* [WORK INSTRUCTION] Each line in the records that mentions the word "Este" needs to be listed.

Dataset entries
________

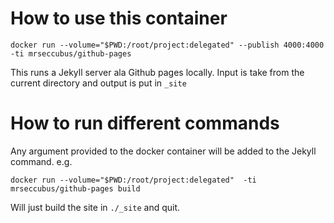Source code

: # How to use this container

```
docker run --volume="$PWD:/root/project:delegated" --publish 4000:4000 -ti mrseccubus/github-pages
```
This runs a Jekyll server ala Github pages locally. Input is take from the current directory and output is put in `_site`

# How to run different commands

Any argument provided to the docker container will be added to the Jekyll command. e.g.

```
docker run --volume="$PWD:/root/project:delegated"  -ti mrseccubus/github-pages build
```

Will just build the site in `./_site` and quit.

________

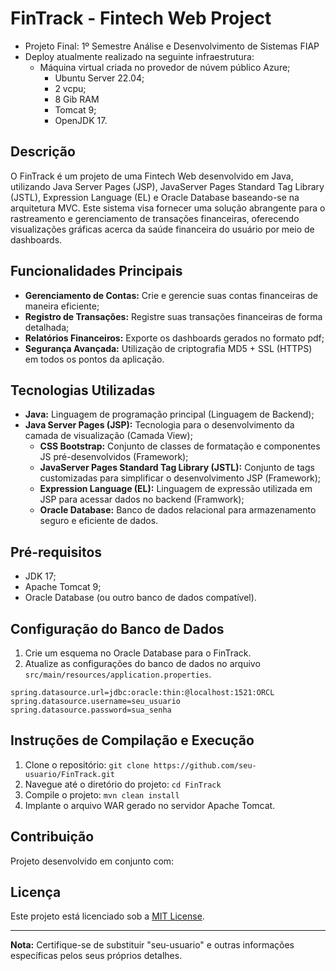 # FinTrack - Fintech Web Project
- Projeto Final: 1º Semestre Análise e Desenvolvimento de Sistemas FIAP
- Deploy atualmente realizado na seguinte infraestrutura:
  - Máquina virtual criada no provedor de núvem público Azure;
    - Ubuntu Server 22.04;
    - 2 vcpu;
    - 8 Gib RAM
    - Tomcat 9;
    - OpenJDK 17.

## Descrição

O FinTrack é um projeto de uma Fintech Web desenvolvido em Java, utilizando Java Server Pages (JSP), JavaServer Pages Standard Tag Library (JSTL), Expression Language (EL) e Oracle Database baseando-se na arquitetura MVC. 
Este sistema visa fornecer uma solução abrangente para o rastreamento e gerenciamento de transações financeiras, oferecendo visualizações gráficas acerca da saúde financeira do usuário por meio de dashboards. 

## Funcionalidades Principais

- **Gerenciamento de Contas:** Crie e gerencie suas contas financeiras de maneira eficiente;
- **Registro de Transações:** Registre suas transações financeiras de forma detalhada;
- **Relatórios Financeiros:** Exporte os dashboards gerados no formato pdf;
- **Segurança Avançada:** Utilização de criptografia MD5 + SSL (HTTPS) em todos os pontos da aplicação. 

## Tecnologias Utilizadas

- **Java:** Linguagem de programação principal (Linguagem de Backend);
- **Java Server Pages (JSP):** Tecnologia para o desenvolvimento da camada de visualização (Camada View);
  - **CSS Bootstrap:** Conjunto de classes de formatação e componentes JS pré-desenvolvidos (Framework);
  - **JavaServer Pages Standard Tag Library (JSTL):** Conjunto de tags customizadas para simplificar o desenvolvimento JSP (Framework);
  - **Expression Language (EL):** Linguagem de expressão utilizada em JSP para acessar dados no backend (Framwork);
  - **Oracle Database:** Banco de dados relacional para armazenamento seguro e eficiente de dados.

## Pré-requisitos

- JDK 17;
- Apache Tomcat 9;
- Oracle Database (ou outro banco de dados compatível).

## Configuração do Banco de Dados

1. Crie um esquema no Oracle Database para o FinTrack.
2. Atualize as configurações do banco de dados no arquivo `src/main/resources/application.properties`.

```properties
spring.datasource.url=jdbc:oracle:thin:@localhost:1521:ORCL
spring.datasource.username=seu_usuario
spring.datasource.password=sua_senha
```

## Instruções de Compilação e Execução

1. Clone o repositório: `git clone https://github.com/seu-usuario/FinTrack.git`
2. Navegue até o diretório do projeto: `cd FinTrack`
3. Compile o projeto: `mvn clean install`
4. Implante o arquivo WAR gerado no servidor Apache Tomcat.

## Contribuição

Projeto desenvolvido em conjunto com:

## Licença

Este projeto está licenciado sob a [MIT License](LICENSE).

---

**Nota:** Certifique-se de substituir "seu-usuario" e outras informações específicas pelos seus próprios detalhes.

________

* [EXPECTED OUTPUT]
Este sistema visa fornecer uma solução abrangente para o rastreamento e gerenciamento de transações financeiras, oferecendo visualizações gráficas acerca da saúde financeira do usuário por meio de dashboards. 
Este projeto está licenciado sob a [MIT License](LICENSE).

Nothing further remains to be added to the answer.